The Ten Commandments of Dog Ownership, also known as The Ten Commandments From a Pet's Point of View or simply Ten Commandments For Dog Owners, is a set of pet ownership rules. It was created in 1993 by Stan Rawlinson, and is written from the point of view of a dog.

This set of rules was used as the basis of the 2008 Japanese film 10 Promises to My Dog.

The commandments convey the dog's perspective to elicit empathy from humans in their role as owner. They are written from the dog's viewpoint and they allude to principles assumed important to dogs. Commandments convey ideas of trust, tolerance, anger, hurt, pain, and forgiveness amongst others.

==Popular culture==
The Ten Commandments of Dog Ownership was translated in Japanese and compiled into a tankōbon by author Rie Hasegawa. This book was published by Nihon Bungeisha, and was released in Japan in September 2004.

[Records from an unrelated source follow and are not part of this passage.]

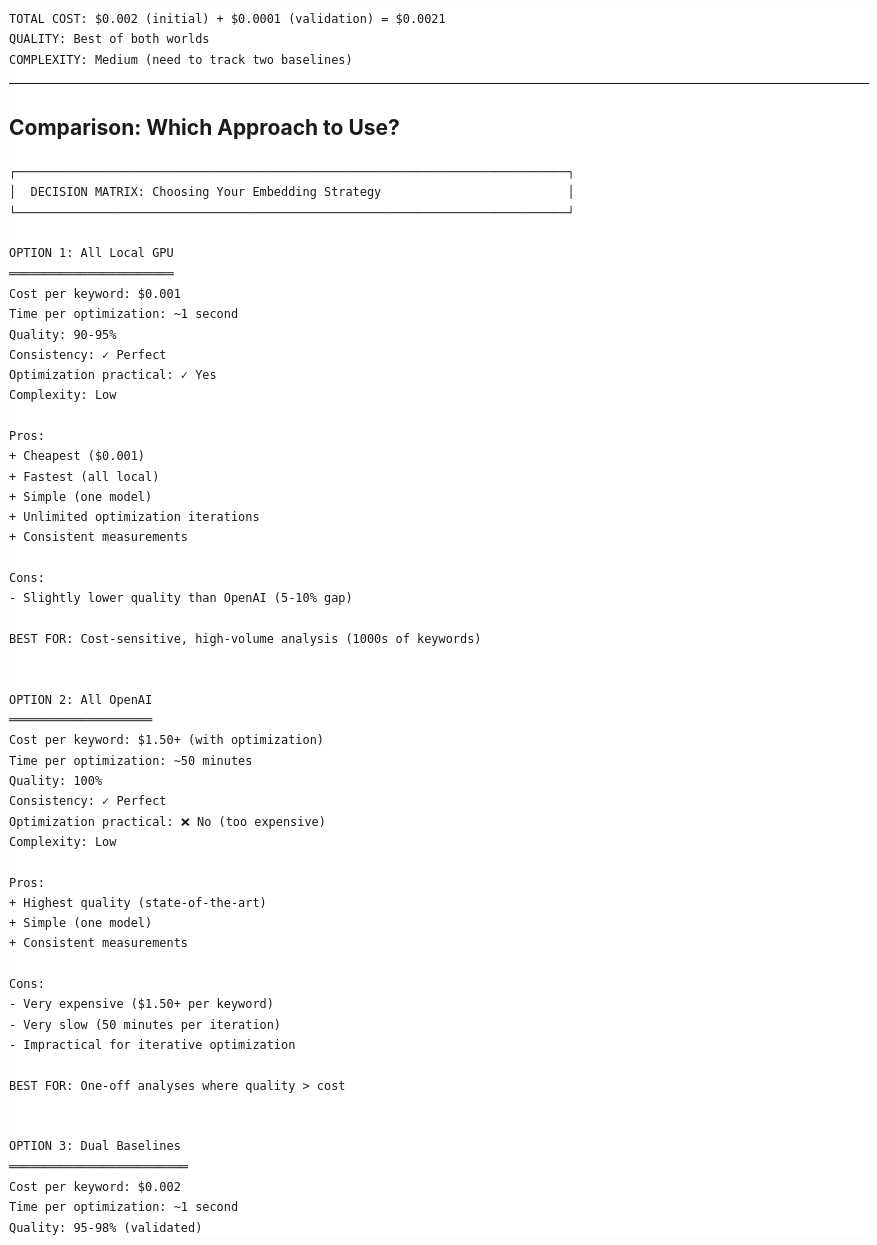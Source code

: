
 ```
TOTAL COST: $0.002 (initial) + $0.0001 (validation) = $0.0021
QUALITY: Best of both worlds
COMPLEXITY: Medium (need to track two baselines)
```

---

## Comparison: Which Approach to Use?

```
┌─────────────────────────────────────────────────────────────────────────────┐
│  DECISION MATRIX: Choosing Your Embedding Strategy                          │
└─────────────────────────────────────────────────────────────────────────────┘

OPTION 1: All Local GPU
═══════════════════════
Cost per keyword: $0.001
Time per optimization: ~1 second
Quality: 90-95%
Consistency: ✓ Perfect
Optimization practical: ✓ Yes
Complexity: Low

Pros:
+ Cheapest ($0.001)
+ Fastest (all local)
+ Simple (one model)
+ Unlimited optimization iterations
+ Consistent measurements

Cons:
- Slightly lower quality than OpenAI (5-10% gap)

BEST FOR: Cost-sensitive, high-volume analysis (1000s of keywords)


OPTION 2: All OpenAI
════════════════════
Cost per keyword: $1.50+ (with optimization)
Time per optimization: ~50 minutes
Quality: 100%
Consistency: ✓ Perfect
Optimization practical: ❌ No (too expensive)
Complexity: Low

Pros:
+ Highest quality (state-of-the-art)
+ Simple (one model)
+ Consistent measurements

Cons:
- Very expensive ($1.50+ per keyword)
- Very slow (50 minutes per iteration)
- Impractical for iterative optimization

BEST FOR: One-off analyses where quality > cost


OPTION 3: Dual Baselines
═════════════════════════
Cost per keyword: $0.002
Time per optimization: ~1 second
Quality: 95-98% (validated)
```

Additionally, The Ten Commandments of Dog Ownership was used as an inspiration for a novel written by Hare Kawaguchi. Published on 28 July 2007, this book is entitled 10 Promises To My Dog (犬と私の１０の約束, Inu to Watashi no jyuu no Yakusoku). 10 Promises To My Dog was later adapted into a 2008 Japanese film of the same name. The film was directed by Katsuhide Motoki, and stars Rena Tanaka, Mayuko Fukuda, Etsushi Toyokawa.